By a financial planner, I mean someone with the expertise to produce a comprehensive financial plan for an individual household. This should cover the household's financial goals, budget, risks and insurance, asset allocation, retirement plan and review of an estate plan.
Such detailed planning is unlikely to be met by advisers interested in commission on the financial products they sell.
A financial planner has a broad knowledge of areas such as tax planning, investments and estate planning but is unlikely to be an expert in any of these individual areas. Rather, the financial planner can help co-ordinate your financial planning with your accountant, stockbroker or law yer. The broad expertise that a professional financial planner possesses will help ensure that your financial goals are met and that areas of your financial life are reviewed.
Few people have the time, desire or expertise to do a complete financial plan for themselves. Hiring a planner will help you avoid expensive mistakes which could seriously damage your financial health.
It would not be difficult for a planner to find serious gaps in most household finances. Even individuals with expert knowledge in one financial field, such as investments, can overlook areas such as insurance or estate planning.
Saying that most people would benefit from using a financial planner is not to imply that there are not wide differences in abilities and costs among planners. If you are not careful, fees and commission could negate much of the benefit of choosing a planner.
These are the issues to consider when choosing a financial planner. The first step is to limit your search to someone who is competent in financial planning, such as a certified financial planner. The second step is to get recommendations from people you respect. Your aim is to find someone who meets your needs and who will look after your interests.
A problem that exists in selecting financial professionals is that what is in your best interest may fall a distant second to their interest in making profits.
The third question you need to ask is how the financial planner receives compensation and what this will cost you annu ally.

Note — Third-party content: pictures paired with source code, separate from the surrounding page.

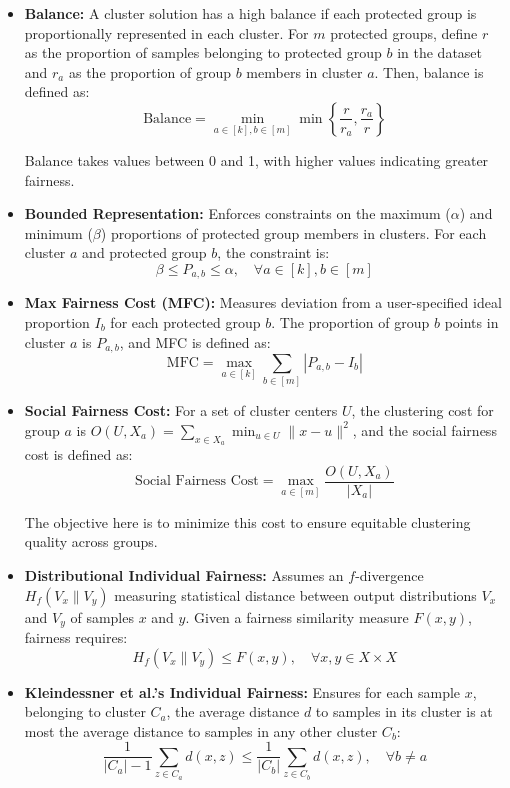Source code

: \begin{itemize}

\item \textbf{Balance:} A cluster solution has a high balance if each protected group is proportionally represented in each cluster. For \(m\) protected groups, define \(r\) as the proportion of samples belonging to protected group \(b\) in the dataset and \(r_a\) as the proportion of group \(b\) members in cluster \(a\). Then, balance is defined as:
\[
\text{Balance} = \min_{a\in [k], b\in [m]} \min\left\{\frac{r}{r_a}, \frac{r_a}{r}\right\}
\]

Balance takes values between 0 and 1, with higher values indicating greater fairness.

\item \textbf{Bounded Representation:} Enforces constraints on the maximum (\(\alpha\)) and minimum (\(\beta\)) proportions of protected group members in clusters. For each cluster \(a\) and protected group \(b\), the constraint is:
\[
\beta \leq P_{a,b} \leq \alpha, \quad \forall a\in [k], b\in [m]
\]

\item \textbf{Max Fairness Cost (MFC):} Measures deviation from a user-specified ideal proportion \(I_b\) for each protected group \(b\). The proportion of group \(b\) points in cluster \(a\) is \(P_{a,b}\), and MFC is defined as:
\[
\text{MFC} = \max_{a\in [k]} \sum_{b\in [m]} |P_{a,b} - I_b|
\]

\item \textbf{Social Fairness Cost:} For a set of cluster centers \(U\), the clustering cost for group \(a\) is \(O(U, X_a) = \sum_{x \in X_a} \min_{u \in U}\|x - u\|^2\), and the social fairness cost is defined as:
\[
\text{Social Fairness Cost} = \max_{a \in [m]} \frac{O(U, X_a)}{|X_a|}
\]

The objective here is to minimize this cost to ensure equitable clustering quality across groups.

\item \textbf{Distributional Individual Fairness:} Assumes an \(f\)-divergence \(H_f(V_x \| V_y)\) measuring statistical distance between output distributions \(V_x\) and \(V_y\) of samples \(x\) and \(y\). Given a fairness similarity measure \(F(x,y)\), fairness requires:
\[
H_f(V_x \| V_y) \leq F(x,y), \quad \forall x,y \in X \times X
\]

\item \textbf{Kleindessner et al.'s Individual Fairness:} Ensures for each sample \(x\), belonging to cluster \(C_a\), the average distance \(d\) to samples in its cluster is at most the average distance to samples in any other cluster \(C_b\):
\[
\frac{1}{|C_a| - 1}\sum_{z \in C_a} d(x,z) \leq \frac{1}{|C_b|}\sum_{z \in C_b} d(x,z), \quad \forall b \neq a
\]


\end{itemize}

You must consider fees, commission, transaction costs and the annual fees of the financial products they recommend. It is quite possible that after adding sales costs and management fees, the return that you receive from equities will not justify the risk.
Financial planners fall into two broad types: those who charge fees and those who charge a mixture of fees and commission. Which one will be best for you will depend on your particular circumstances.
If your only need is a comprehensive financial plan and you are willing to invest the funds yourself, then a fees-only financial planner who charges by the hour may be your best choice. If you want the financial planner to manage your money, then many fees-only planners move to an asset-based fee, normally 0.5 to 1.5 per cent of your assets.
In should be borne in mind that most financial planners put your money to work in a range of collective investment funds, which means you continue to pay the investment funds and additional management fee annually. Since evidence and theory suggest that none of these efforts will result in outperformance of an index -tracking fund, one might wonder why you should not go direct and save about 1.5 to 2 per cent in management fees. Plus, on average, you will have an investment fund that will outperform most professionals.
With commission-based financial planners, individuals run the risk that commission paid on financial products will add greatly to the cost of the financial planning. The risk of conflict of interest arises when the planner receives varying compensation based on which products they recommend. However, initial commission of 3 per cent on an investment fund might be cheaper than paying the annual 1.5 per cent fee to a fee-based planner.
You must compare all these costs when deciding which financial planner is best for you.
It is clear that knowledge on the client's part is very important. While many people will spend a great deal of time shopping for a holiday, the decision of who to trust with their wealth is often made without as much thought.